Easy Chicken Tacos
Cook's Country Recipe.
Another way to have the tortillas, is to place each on your lit gas stove burner until browned and flip to the other side. Makes the tortilas crispy and more authentic.
- 12 flour tortillas (6-inch)
- 3 tablespoons butter
- 4 garlic cloves, minced
- 2 teaspoons minced canned chipotle chiles in adobo sauce
- 1/2 cup orange juice
- 1 tablespoon Worcestershire sauce
- 3/4 cup chopped fresh cilantro
- 4 boneless, skinless chicken breasts (about 1 1/2 pounds)
- 1 teaspoon yellow mustard
- Salt and pepper
- Optional taco toppings such as shredded lettuce, chopped tomatoes, shredded cheese, diced avocado, and sour cream
Preheat oven to 350 degrees. Wrap the tortillas in foil and heat in 350 degree oven for fifteen minutes.
In a large skillet melt the butter over medium-high heat. Add garlic and chipotle and cook about 30 seconds. Stir in the orange juice, Worcestershire sauce, and 1/2 cup cilantro. Bring mixture to a boil, and then add chicken. Cover the skillet and simmer over medium-low heat for about 5 minutes. Flip the chicken over and continue to simmer in the covered skillet until the chicken is done (160 degrees) about 5 to 10 minutes more.
Transfer the chicken to a plate and cover it with foil to keep it warm and let it rest. Increase the heat under the skillet to medium-high and cook until the liquid is reduced to 1/4 cup, about 5 minutes.
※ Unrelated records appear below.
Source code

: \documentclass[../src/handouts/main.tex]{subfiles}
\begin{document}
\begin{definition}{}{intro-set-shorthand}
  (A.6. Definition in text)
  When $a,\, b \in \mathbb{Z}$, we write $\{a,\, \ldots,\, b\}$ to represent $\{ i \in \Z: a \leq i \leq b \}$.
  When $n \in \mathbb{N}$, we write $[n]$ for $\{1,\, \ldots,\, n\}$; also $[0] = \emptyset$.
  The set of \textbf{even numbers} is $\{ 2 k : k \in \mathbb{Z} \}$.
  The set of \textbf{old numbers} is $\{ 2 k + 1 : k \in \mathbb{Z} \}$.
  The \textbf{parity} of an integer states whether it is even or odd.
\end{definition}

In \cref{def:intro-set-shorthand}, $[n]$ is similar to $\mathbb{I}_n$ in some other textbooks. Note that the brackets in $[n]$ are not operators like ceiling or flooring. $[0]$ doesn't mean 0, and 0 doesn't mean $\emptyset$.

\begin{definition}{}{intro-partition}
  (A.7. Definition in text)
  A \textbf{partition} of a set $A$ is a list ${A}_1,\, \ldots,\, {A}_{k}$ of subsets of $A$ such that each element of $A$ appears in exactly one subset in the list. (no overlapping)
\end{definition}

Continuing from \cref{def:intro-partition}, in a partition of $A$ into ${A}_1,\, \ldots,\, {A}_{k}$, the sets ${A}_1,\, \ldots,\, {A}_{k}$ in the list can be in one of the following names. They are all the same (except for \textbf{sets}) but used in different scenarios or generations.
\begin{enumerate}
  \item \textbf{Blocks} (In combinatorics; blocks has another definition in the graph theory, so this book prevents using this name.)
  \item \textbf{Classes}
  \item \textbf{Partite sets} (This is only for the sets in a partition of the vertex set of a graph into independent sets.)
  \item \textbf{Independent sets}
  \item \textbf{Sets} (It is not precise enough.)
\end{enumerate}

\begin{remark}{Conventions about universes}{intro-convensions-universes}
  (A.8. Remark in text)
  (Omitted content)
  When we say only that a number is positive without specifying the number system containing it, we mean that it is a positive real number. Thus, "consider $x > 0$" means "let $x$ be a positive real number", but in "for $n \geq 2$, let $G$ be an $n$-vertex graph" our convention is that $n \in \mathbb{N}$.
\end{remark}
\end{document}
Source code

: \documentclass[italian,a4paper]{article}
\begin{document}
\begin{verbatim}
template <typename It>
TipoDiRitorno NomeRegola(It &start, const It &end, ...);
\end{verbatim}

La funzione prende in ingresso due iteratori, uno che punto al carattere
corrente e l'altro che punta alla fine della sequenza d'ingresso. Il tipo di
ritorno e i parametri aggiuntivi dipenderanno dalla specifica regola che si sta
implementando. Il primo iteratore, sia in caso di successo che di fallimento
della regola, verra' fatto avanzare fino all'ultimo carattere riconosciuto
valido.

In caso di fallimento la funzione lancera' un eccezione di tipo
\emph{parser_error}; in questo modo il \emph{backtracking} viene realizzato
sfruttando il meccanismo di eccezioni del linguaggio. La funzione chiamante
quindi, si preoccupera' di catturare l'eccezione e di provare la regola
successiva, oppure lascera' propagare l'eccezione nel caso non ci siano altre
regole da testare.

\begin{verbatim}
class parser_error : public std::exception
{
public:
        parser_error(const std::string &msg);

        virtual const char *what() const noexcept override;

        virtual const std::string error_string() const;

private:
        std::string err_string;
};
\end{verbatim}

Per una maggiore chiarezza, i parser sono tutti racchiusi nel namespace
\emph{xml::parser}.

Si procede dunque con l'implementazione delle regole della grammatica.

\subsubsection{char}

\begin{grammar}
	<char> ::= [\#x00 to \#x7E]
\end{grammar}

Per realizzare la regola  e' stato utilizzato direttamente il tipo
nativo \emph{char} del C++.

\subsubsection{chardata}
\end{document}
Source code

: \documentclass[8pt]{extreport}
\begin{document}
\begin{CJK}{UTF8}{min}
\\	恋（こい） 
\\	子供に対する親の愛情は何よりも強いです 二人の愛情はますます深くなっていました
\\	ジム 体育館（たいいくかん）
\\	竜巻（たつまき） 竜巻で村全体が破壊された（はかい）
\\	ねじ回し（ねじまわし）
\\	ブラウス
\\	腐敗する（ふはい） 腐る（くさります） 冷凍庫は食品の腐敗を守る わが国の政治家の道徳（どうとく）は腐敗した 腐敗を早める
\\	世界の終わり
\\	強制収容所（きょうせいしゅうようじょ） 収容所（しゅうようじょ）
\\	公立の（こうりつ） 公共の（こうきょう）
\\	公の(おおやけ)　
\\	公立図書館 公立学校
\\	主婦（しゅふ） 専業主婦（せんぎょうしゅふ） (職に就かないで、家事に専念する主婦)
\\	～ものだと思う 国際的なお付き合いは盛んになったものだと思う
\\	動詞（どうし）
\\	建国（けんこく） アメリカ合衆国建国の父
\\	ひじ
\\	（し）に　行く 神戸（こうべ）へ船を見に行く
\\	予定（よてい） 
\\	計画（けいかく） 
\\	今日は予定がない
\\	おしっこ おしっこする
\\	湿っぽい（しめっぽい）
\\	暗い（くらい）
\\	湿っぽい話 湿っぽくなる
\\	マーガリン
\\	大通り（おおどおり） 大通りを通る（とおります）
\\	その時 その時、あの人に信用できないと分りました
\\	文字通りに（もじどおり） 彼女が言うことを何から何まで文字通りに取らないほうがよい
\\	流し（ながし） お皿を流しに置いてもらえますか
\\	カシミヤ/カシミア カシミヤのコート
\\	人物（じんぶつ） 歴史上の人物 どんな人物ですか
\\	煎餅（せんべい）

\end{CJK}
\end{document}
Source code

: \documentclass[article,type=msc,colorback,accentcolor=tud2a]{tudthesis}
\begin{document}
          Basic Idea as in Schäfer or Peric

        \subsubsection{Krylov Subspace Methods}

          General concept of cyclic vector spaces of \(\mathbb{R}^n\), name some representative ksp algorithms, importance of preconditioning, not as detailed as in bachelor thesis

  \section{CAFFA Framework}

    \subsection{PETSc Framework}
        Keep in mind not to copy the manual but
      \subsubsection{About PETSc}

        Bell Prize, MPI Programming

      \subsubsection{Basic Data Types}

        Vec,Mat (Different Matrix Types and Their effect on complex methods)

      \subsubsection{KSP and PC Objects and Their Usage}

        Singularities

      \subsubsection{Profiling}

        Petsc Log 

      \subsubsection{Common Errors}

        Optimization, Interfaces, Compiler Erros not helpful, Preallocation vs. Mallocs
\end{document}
Remove skillet from the heat and whisk in the mustard. Set the skillet aside.
Uncover the chicken and using two forks, shred it into bite-sized pieces. Return the chicken to the skillet. Add the remaining cilantro and stir until everything is well combined. Season to taste with salt and pepper.
Serve with tortillas and desired taco toppings.